## Exercise
Your task is to write out exactly the lines from the line containing "## Tools and Technologies" through the end of the records, inclusive at both ends.

Saved data entries:
---*---
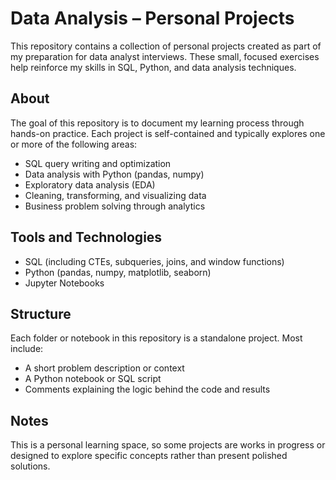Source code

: # Data Analysis – Personal Projects

This repository contains a collection of personal projects created as part of my preparation for data analyst interviews. These small, focused exercises help reinforce my skills in SQL, Python, and data analysis techniques.


## About

The goal of this repository is to document my learning process through hands-on practice. Each project is self-contained and typically explores one or more of the following areas:

- SQL query writing and optimization
- Data analysis with Python (pandas, numpy)
- Exploratory data analysis (EDA)
- Cleaning, transforming, and visualizing data
- Business problem solving through analytics


## Tools and Technologies

- SQL (including CTEs, subqueries, joins, and window functions)
- Python (pandas, numpy, matplotlib, seaborn)
- Jupyter Notebooks


## Structure

Each folder or notebook in this repository is a standalone project. Most include:

- A short problem description or context
- A Python notebook or SQL script
- Comments explaining the logic behind the code and results


## Notes

This is a personal learning space, so some projects are works in progress or designed to explore specific concepts rather than present polished solutions.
---*---
## Solution for this problem
## Tools and Technologies

- SQL (including CTEs, subqueries, joins, and window functions)
- Python (pandas, numpy, matplotlib, seaborn)
- Jupyter Notebooks


## Structure

Each folder or notebook in this repository is a standalone project. Most include:

- A short problem description or context
- A Python notebook or SQL script
- Comments explaining the logic behind the code and results


## Notes

This is a personal learning space, so some projects are works in progress or designed to explore specific concepts rather than present polished solutions.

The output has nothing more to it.